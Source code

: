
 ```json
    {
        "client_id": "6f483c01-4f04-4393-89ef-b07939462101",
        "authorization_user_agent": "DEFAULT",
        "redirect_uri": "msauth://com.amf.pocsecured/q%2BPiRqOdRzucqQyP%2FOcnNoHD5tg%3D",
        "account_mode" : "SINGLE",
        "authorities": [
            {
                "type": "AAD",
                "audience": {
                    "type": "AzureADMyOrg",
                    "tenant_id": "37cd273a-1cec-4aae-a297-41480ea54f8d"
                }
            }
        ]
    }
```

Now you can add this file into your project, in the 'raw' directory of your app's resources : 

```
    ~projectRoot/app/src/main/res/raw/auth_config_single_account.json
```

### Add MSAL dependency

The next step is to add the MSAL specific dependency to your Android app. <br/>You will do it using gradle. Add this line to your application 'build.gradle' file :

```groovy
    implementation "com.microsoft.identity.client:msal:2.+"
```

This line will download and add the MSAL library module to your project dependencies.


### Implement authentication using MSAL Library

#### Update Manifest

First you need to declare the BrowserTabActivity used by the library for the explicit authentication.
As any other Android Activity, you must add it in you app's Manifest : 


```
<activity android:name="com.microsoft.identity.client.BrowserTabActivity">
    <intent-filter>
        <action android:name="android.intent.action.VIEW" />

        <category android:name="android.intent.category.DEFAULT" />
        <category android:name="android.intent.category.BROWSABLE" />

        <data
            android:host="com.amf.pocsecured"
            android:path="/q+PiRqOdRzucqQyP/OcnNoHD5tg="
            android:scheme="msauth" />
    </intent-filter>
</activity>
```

____

Take the stretch of lines above from the one containing "### Add MSAL dependency" through the one containing "#### Update Manifest" and repeat it exactly, adding no other line.

EXPECTED ANSWER ->
### Add MSAL dependency

The next step is to add the MSAL specific dependency to your Android app. <br/>You will do it using gradle. Add this line to your application 'build.gradle' file :

```groovy
    implementation "com.microsoft.identity.client:msal:2.+"
```

This line will download and add the MSAL library module to your project dependencies.


### Implement authentication using MSAL Library

#### Update Manifest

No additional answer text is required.